### Exercise requirements
For each line of the data below that contains "path", return that line.

### Information shown

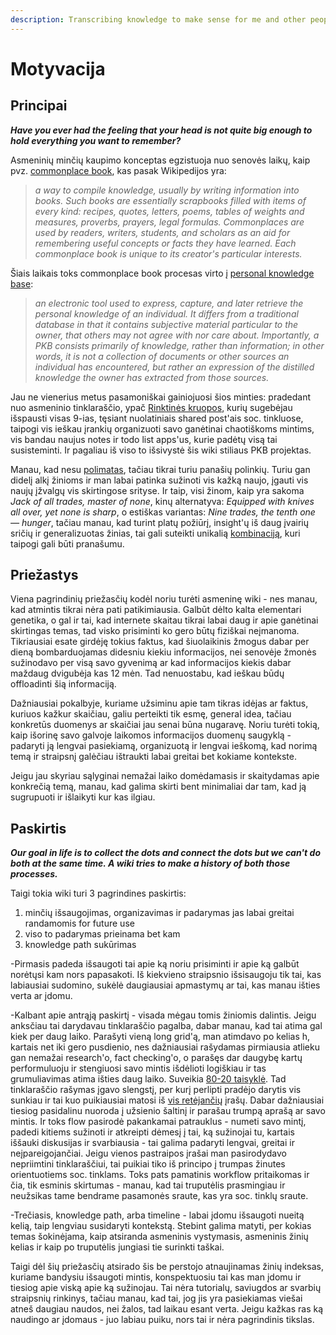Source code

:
 ```yaml
---
description: Transcribing knowledge to make sense for me and other people
---
```


# Motyvacija

## Principai

_**Have you ever had the feeling that your head is not quite big enough to hold everything you want to remember?**_

Asmeninių minčių kaupimo konceptas egzistuoja nuo senovės laikų, kaip pvz. [commonplace book](https://www.wikiwand.com/en/Commonplace_book), kas pasak Wikipedijos yra: 

> _a way to compile knowledge, usually by writing information into books. Such books are essentially scrapbooks filled with items of every kind: recipes, quotes, letters, poems, tables of weights and measures, proverbs, prayers, legal formulas. Commonplaces are used by readers, writers, students, and scholars as an aid for remembering useful concepts or facts they have learned. Each commonplace book is unique to its creator's particular interests._

Šiais laikais toks commonplace book procesas virto į [personal knowledge base](https://www.wikiwand.com/en/Personal_knowledge_base):

> _an electronic tool used to express, capture, and later retrieve the personal knowledge of an individual. It differs from a traditional database in that it contains subjective material particular to the owner, that others may not agree with nor care about. Importantly, a PKB consists primarily of knowledge, rather than information; in other words, it is not a collection of documents or other sources an individual has encountered, but rather an expression of the distilled knowledge the owner has extracted from those sources._

Jau ne vienerius metus pasamoniškai gainiojuosi šios minties: pradedant nuo asmeninio tinklaraščio, ypač [Rinktinės kruopos](https://reanimated.lt/rinktines-kruopos-9), kurių sugebėjau išspausti visas 9-ias, tęsiant nuolatiniais shared post'ais soc. tinkluose, taipogi vis ieškau įrankių organizuoti savo ganėtinai chaotiškoms mintims, vis bandau naujus notes ir todo list apps'us, kurie padėtų visą tai susisteminti. Ir pagaliau iš viso to išsivystė šis wiki stiliaus PKB projektas.

Manau, kad nesu [polimatas](https://www.wikiwand.com/en/Polymath), tačiau tikrai turiu panašių polinkių. Turiu gan didelį alkį žinioms ir man labai patinka sužinoti vis kažką naujo, įgauti vis naujų įžvalgų vis skirtingose srityse. Ir taip, visi žinom, kaip yra sakoma _Jack of all trades, master of none_,  kinų alternatyva: _Equipped with knives all over, yet none is sharp_, o estiškas variantas: _Nine trades, the tenth one — hunger_, tačiau manau, kad turint platų požiūrį, insight'ų iš daug įvairių sričių ir generalizuotas žinias, tai gali suteikti unikalią [kombinaciją](https://medium.com/accelerated-intelligence/modern-polymath-81f882ce52db), kuri taipogi gali būti pranašumu.

## Priežastys

Viena pagrindinių priežasčių kodėl noriu turėti asmeninę wiki - nes manau, kad atmintis tikrai nėra pati patikimiausia. Galbūt dėlto kalta elementari genetika, o gal ir tai, kad internete skaitau tikrai labai daug ir apie ganėtinai skirtingas temas, tad visko prisiminti ko gero būtų fiziškai neįmanoma. Tikriausiai esate girdėję tokius faktus, kad šiuolaikinis žmogus dabar per dieną bombarduojamas didesniu kiekiu informacijos, nei senovėje žmonės sužinodavo per visą savo gyvenimą ar kad informacijos kiekis dabar maždaug dvigubėja kas 12 mėn. Tad nenuostabu, kad ieškau būdų offloadinti šią informaciją.

Dažniausiai pokalbyje, kuriame užsiminu apie tam tikras idėjas ar faktus, kuriuos kažkur skaičiau, galiu perteikti tik esmę, general idea, tačiau konkretūs duomenys ar skaičiai jau senai būna nugaravę. Noriu turėti tokią, kaip išorinę savo galvoje laikomos informacijos duomenų saugyklą - padaryti ją lengvai pasiekiamą, organizuotą ir lengvai ieškomą, kad norimą temą ir straipsnį galėčiau ištraukti labai greitai bet kokiame kontekste.

Jeigu jau skyriau sąlyginai nemažai laiko domėdamasis ir skaitydamas apie konkrečią temą, manau, kad galima skirti bent minimaliai dar tam, kad ją sugrupuoti ir išlaikyti kur kas ilgiau.

## Paskirtis

_**Our goal in life is to collect the dots and connect the dots but we can't do both at the same time. A wiki tries to make a history of both those processes.**_

Taigi tokia wiki turi 3 pagrindines paskirtis:

1. minčių išsaugojimas, organizavimas ir padarymas jas labai greitai randamomis for future use
2. viso to padarymas prieinama bet kam
3. knowledge path sukūrimas

-Pirmasis padeda išsaugoti tai apie ką noriu prisiminti ir apie ką galbūt norėtųsi kam nors papasakoti. Iš kiekvieno straipsnio išsisaugoju tik tai, kas labiausiai sudomino, sukėlė daugiausiai apmastymų ar tai, kas manau išties verta ar įdomu. 

-Kalbant apie antrąją paskirtį - visada mėgau tomis žiniomis dalintis. Jeigu anksčiau tai darydavau tinklaraščio pagalba, dabar manau, kad tai atima gal kiek per daug laiko. Parašyti vieną long grid'ą, man atimdavo po kelias h, kartais net iki gero pusdienio, nes dažniausiai rašydamas pirmiausia atlieku gan nemažai research'o, fact checking'o, o parašęs dar daugybę kartų performuluoju ir stengiuosi savo mintis išdėlioti logiškiau ir tas grumuliavimas atima išties daug laiko. Suveikia [80-20 taisyklė](https://www.wikiwand.com/en/Pareto_principle). Tad tinklaraščio rašymas įgavo slengstį, per kurį perlipti pradėjo darytis vis sunkiau ir tai kuo puikiausiai matosi iš [vis retėjančių](https://reanimated.lt/archyvas) įrašų. Dabar dažniausiai tiesiog pasidalinu nuoroda į užsienio šaltinį ir parašau trumpą aprašą ar savo mintis. Ir toks flow pasirodė pakankamai patrauklus - numeti savo mintį, padedi kitiems sužinoti ir atkreipti dėmesį į tai, ką sužinojai tu, kartais iššauki diskusijas ir svarbiausia - tai galima padaryti lengvai, greitai ir neįpareigojančiai. Jeigu vienos pastraipos įrašai man pasirodydavo nepriimtini tinklaraščiui, tai puikiai tiko iš principo į trumpas žinutes orientuotiems soc. tinklams. Toks pats pamatinis workflow pritaikomas ir čia, tik esminis skirtumas - manau, kad tai truputėlis prasmingiau ir neužsikas tame bendrame pasamonės sraute, kas yra soc. tinklų sraute.

-Trečiasis, knowledge path, arba timeline - labai įdomu išsaugoti nueitą kelią, taip lengviau susidaryti kontekstą. Stebint galima matyti, per kokias temas šokinėjama, kaip atsiranda asmeninis vystymasis, asmeninis žinių kelias ir kaip po truputėlis jungiasi tie surinkti taškai.

Taigi dėl šių priežasčių atsirado šis be perstojo atnaujinamas žinių indeksas, kuriame bandysiu išsaugoti mintis, konspektuosiu tai kas man įdomu ir tiesiog apie viską apie ką sužinojau. Tai nėra tutorialų, saviugdos ar svarbių straipsnių rinkinys, tačiau manau, kad tai, jog jis yra pasiekiamas viešai atneš daugiau naudos, nei žalos, tad laikau esant verta. Jeigu kažkas ras ką naudingo ar įdomaus - juo labiau puiku, nors tai ir nėra pagrindinis tikslas.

### Answer to the problem
3. knowledge path sukūrimas
-Trečiasis, knowledge path, arba timeline - labai įdomu išsaugoti nueitą kelią, taip lengviau susidaryti kontekstą. Stebint galima matyti, per kokias temas šokinėjama, kaip atsiranda asmeninis vystymasis, asmeninis žinių kelias ir kaip po truputėlis jungiasi tie surinkti taškai.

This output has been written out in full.